The Uluru Statement was adopted in full by the Labor Party. After winning the 2022 election, the party planned for a referendum in late 2023. (A referendum was required as the Statement specifically asked for a First Nations Voice to be enshrined in the constitution.) On cue, the National party rejected the Statement and endorsed a ‘NO’ vote – but it was the decision of the Liberals to join them that has the nation so divided. To quote Thomas Mayo, a signatory to the Uluru Statement, “the trolls are well and truly off the chain”.
Some Liberals like Julian Leeser and Bridget Archer were so bewildered to be caught on the wrong side of history they took action. Leeser resigned from the frontbench of the Liberal opposition on a matter of principle: “I want my children to be able to say, ‘Our father stood up for something he believes in,’ ” he explained. Bridget Archer stated, “If you consult with people who are affected by the decisions you make, you get a better outcome.”
What are the trolls objecting to in this proposal that has been gleaned from dialogues held across Australia, involving a robust sample of First Nations communities (note ‘communities’, not individuals). In a genuine dialogue, everyone wins – the opposite of the adversarial party politics of government. Why is the Voice so important and non-negotiable? It is because of the endemic, generational, structural problems that spring from not being heard. As the late Yunupingu said, “…..parliamentarians and bureaucrats do not listen because they do not have to.”
It was the lie of terra nullius from colonial times that underpinned the legal system of land ownership, and foreshadowed the protracted struggles to recognise Native Title.

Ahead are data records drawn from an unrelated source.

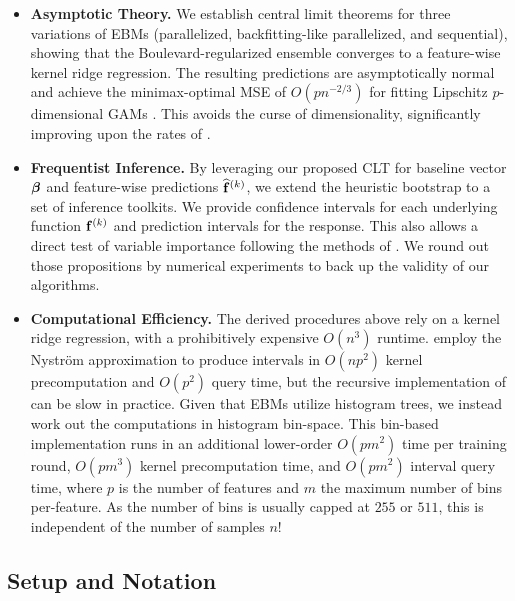 	\vspace{-2ex}
	\begin{itemize}
		\item \textbf{Asymptotic Theory.} We establish central limit theorems for three variations of EBMs (parallelized, backfitting-like parallelized, and sequential), showing that the Boulevard-regularized ensemble converges to a feature-wise kernel ridge regression. The resulting predictions are asymptotically normal and achieve the minimax-optimal MSE of $O(pn^{-2/3})$ for fitting Lipschitz $p$-dimensional GAMs \citep{yuan2015minimaxoptimalratesestimation}. This avoids the curse of dimensionality, significantly improving upon the rates of \cite{zhou2022boulevard, fang2025statistical}.
		
		\item \textbf{Frequentist Inference.} By leveraging our proposed CLT for baseline vector $\bbeta$ and feature-wise predictions $\widehat \f^{(k)}$, we extend the heuristic bootstrap to a set of inference toolkits. We provide confidence intervals for each underlying function $\f^{(k)}$ and prediction intervals for the response. This also allows a direct test of variable importance following the methods of \cite{mentch2016randomforestci}. We round out those propositions by numerical experiments to back up the validity of our algorithms.
		
		\item \textbf{Computational Efficiency.} The derived procedures above rely on a kernel ridge regression, with a prohibitively expensive $O(n^3)$ runtime. \cite{fang2025statistical} employ the Nyström approximation to produce intervals in $O(np^2)$ kernel precomputation and $O(p^2)$ query time, but the recursive implementation of \cite{musco2017recursivenystrom} can be slow in practice. Given that EBMs utilize histogram trees, we instead work out the computations in histogram bin-space.
        This bin-based implementation runs in an additional lower-order $O(pm^2)$ time per training round, $O(pm^3)$ kernel precomputation time, and $O(pm^2)$ interval query time, where $p$ is the number of features and $m$ the maximum number of bins per-feature. As the number of bins is usually capped at $255$ or $511$, this is independent of the number of samples $n$!
	\end{itemize}

	\subsection{Setup and Notation}
	\label{ch06b:sec:setup}
	
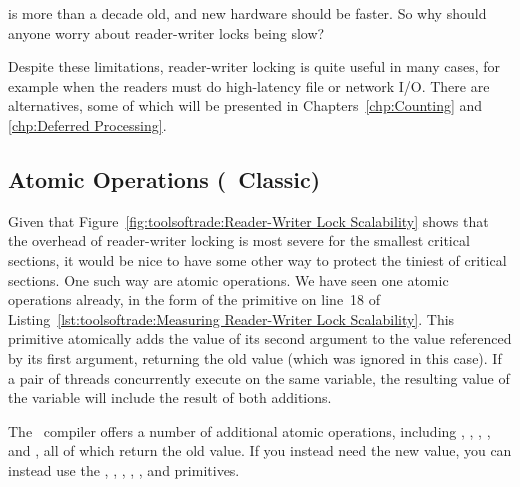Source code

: \QuickQuiz{}
	 is more than a decade old, and new hardware should
	be faster.
	So why should anyone worry about reader-writer locks being slow?
 \QuickQuizEnd

Despite these limitations, reader-writer locking is quite useful in many
cases, for example when the readers must do high-latency file or network I/O.
There are alternatives, some of which will be presented in
Chapters~\ref{chp:Counting} and \ref{chp:Deferred Processing}.

\subsection{Atomic Operations (\GCC\ Classic)}
\label{sec:toolsoftrade:Atomic Operations (gcc Classic)}

Given that
Figure~\ref{fig:toolsoftrade:Reader-Writer Lock Scalability}
shows that the overhead of reader-writer locking is most severe for the
smallest critical sections, it would be nice to have some other way
to protect the tiniest of critical sections.
One such way are atomic operations.
We have seen one atomic operations already, in the form of the
 primitive on line~18 of
Listing~\ref{lst:toolsoftrade:Measuring Reader-Writer Lock Scalability}.
This primitive atomically adds the value of its second argument to
the value referenced by its first argument, returning the old value
(which was ignored in this case).
If a pair of threads concurrently execute  on
the same variable, the resulting value of the variable will include
the result of both additions.

The \GNUC\ compiler offers a number of additional atomic operations,
including ,
,
,
, and
, all of which return the old value.
If you instead need the new value, you can instead use the
,
,
,
,
, and
 primitives.

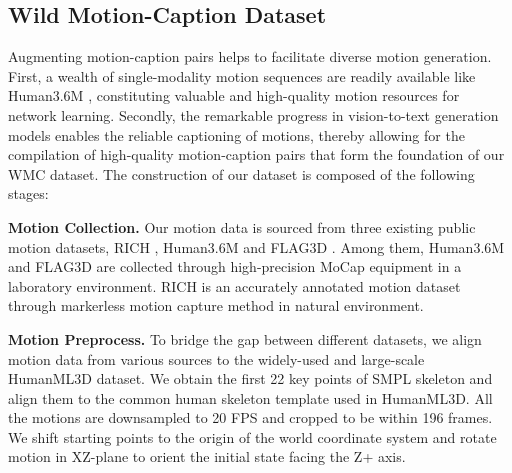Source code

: \documentclass[letterpaper]{article} \usepackage{aaai24}
\begin{document}
\subsection{Wild Motion-Caption Dataset}
Augmenting motion-caption pairs helps to facilitate diverse motion generation.
First, a wealth of single-modality motion sequences are readily available like Human3.6M \cite{h36m_pami}, constituting valuable and high-quality motion resources for network learning. Secondly, the remarkable progress in vision-to-text generation models enables the reliable captioning of motions, thereby allowing for the compilation of high-quality motion-caption pairs that form the foundation of our WMC dataset. The construction of our dataset is composed of the following stages:

\noindent\textbf{Motion Collection.} Our motion data is sourced from three existing public motion datasets, RICH \cite{Huang:CVPR:2022}, Human3.6M \cite{h36m_pami} and FLAG3D \cite{tang2023flag3d}. Among them, Human3.6M and FLAG3D are collected through high-precision MoCap equipment in a laboratory environment. RICH is an accurately annotated motion dataset through markerless motion capture method in natural environment.


\noindent\textbf{Motion Preprocess.} To bridge the gap between different datasets, we align motion data from various sources to the widely-used and large-scale HumanML3D dataset\cite{guo2022generating}. We obtain the first 22 key points of SMPL \cite{bogo2016smpl,pavlakos2019expressive} skeleton and align them to the common human skeleton template used in HumanML3D. All the motions are downsampled to 20 FPS and cropped to be within 196 frames. We shift starting points to the origin of the world coordinate system and rotate motion in XZ-plane to orient the initial state facing the Z+ axis.
\end{document}
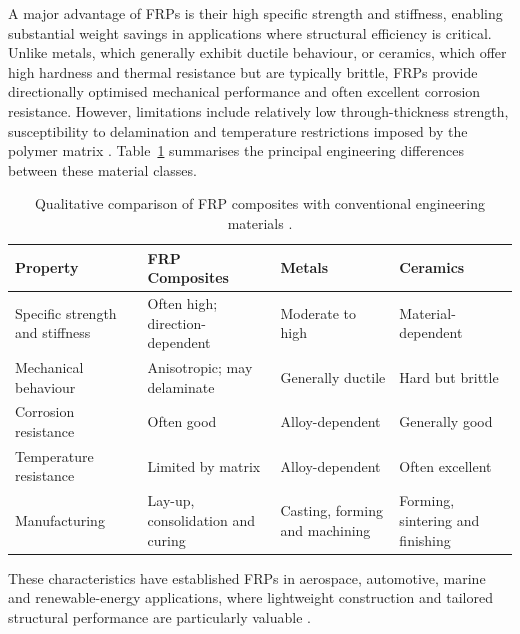 \documentclass[11pt,a4paper]{article}
\begin{document}
A major advantage of FRPs is their high specific strength and
stiffness, enabling substantial weight savings in applications where
structural efficiency is critical. Unlike metals, which generally
exhibit ductile behaviour, or ceramics, which offer high hardness and
thermal resistance but are typically brittle, FRPs provide
directionally optimised mechanical performance and often excellent
corrosion resistance. However, limitations include relatively low
through-thickness strength, susceptibility to delamination and
temperature restrictions imposed by the polymer matrix
\citep{mallick2007}. Table~\ref{tab:material_comparison} summarises
the principal engineering differences between these material classes.

\begin{table}[htbp]
    \centering
    \caption{Qualitative comparison of FRP composites with
    conventional engineering materials \citep{mallick2007}.}
    \label{tab:material_comparison}
    \small
    \renewcommand{\arraystretch}{1.15}
    \begin{tabularx}{\linewidth}{@{}p{2.5cm}XXX@{}}
        \toprule
        \textbf{Property} &
        \textbf{FRP Composites} &
        \textbf{Metals} &
        \textbf{Ceramics} \\
        \midrule
        Specific strength
        and stiffness &
        Often high; direction-dependent &
        Moderate to high &
        Material-dependent \\

        Mechanical
        behaviour &
        Anisotropic; may delaminate &
        Generally ductile &
        Hard but brittle \\

        Corrosion
        resistance &
        Often good &
        Alloy-dependent &
        Generally good \\

        Temperature
        resistance &
        Limited by matrix &
        Alloy-dependent &
        Often excellent \\

        Manufacturing &
        Lay-up, consolidation and curing &
        Casting, forming and machining &
        Forming, sintering and finishing \\
        \bottomrule
    \end{tabularx}
\end{table}

These characteristics have established FRPs in aerospace, automotive,
marine and renewable-energy applications, where lightweight
construction and tailored structural performance are particularly
valuable \citep{wu2026}.
\end{document}
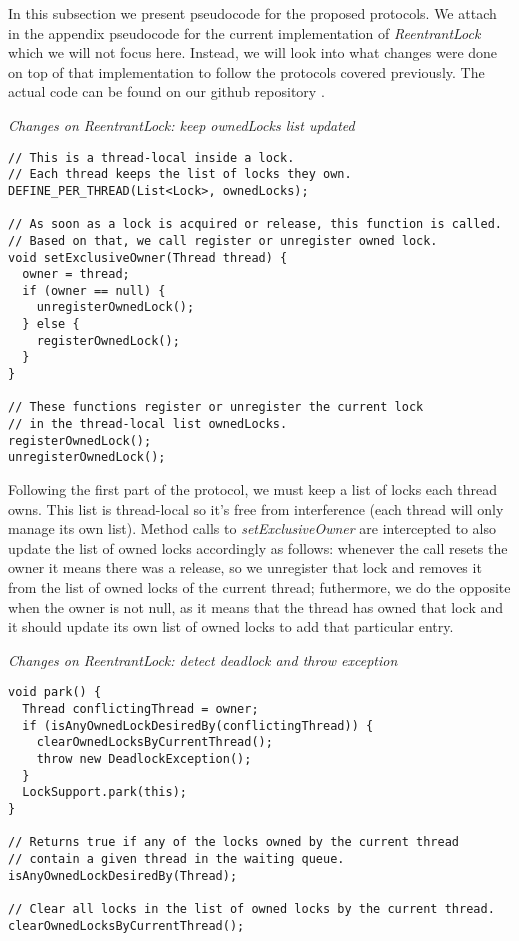 In this subsection we present pseudocode for the proposed protocols. We attach in the appendix pseudocode for the current implementation of \emph{ReentrantLock} which we will not focus here. Instead, we will look into what changes were done on top of that implementation to follow the protocols covered previously. The actual code can be found on our github repository \cite{repo}.

\medskip
\noindent
{\it Changes on ReentrantLock: keep ownedLocks list updated}
\begin{verbatim}
// This is a thread-local inside a lock.
// Each thread keeps the list of locks they own.
DEFINE_PER_THREAD(List<Lock>, ownedLocks);

// As soon as a lock is acquired or release, this function is called.
// Based on that, we call register or unregister owned lock.
void setExclusiveOwner(Thread thread) {
  owner = thread;
  if (owner == null) {
    unregisterOwnedLock();
  } else {
    registerOwnedLock();
  }
}

// These functions register or unregister the current lock
// in the thread-local list ownedLocks.
registerOwnedLock();
unregisterOwnedLock();
\end{verbatim}

Following the first part of the protocol, we must keep a list of locks each thread owns.
This list is thread-local so it's free from interference (each thread will only manage its own list). Method calls to \emph{setExclusiveOwner} are intercepted to also update the list of owned locks accordingly as follows: whenever the call resets the owner it means there was a release, so we unregister that lock and removes it from the list of owned locks of the current thread; futhermore, we do the opposite when the owner is not null, as it means that the thread has owned that lock and it should update its own list of owned locks to add that particular entry.

\medskip
\noindent
{\it Changes on ReentrantLock: detect deadlock and throw exception}
\begin{verbatim}
void park() {
  Thread conflictingThread = owner;
  if (isAnyOwnedLockDesiredBy(conflictingThread)) {
    clearOwnedLocksByCurrentThread();
    throw new DeadlockException();
  }
  LockSupport.park(this);
}

// Returns true if any of the locks owned by the current thread
// contain a given thread in the waiting queue.
isAnyOwnedLockDesiredBy(Thread);

// Clear all locks in the list of owned locks by the current thread.
clearOwnedLocksByCurrentThread();
\end{verbatim}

Come Federation, Aboriginals were excluded, White Australian sentiments were riding high, and all agreed Aborigines were a dying race. By 1967, a referendum was held to put this myth to rest. The blinkers were finally removed and the survivors were counted.
Royal Commissions have come and gone. Representative bodies (NACC, NAC, ATSIC, NCAFP – endless acronyms) were all abandoned as new governments occupied Canberra. Professor of constitutional law and one of the architects of The Voice, Megan Davis, writes in The Quarterly about the impact of telling the same story over and over and not being heard (‘Voice of reason on recognition and renewal’).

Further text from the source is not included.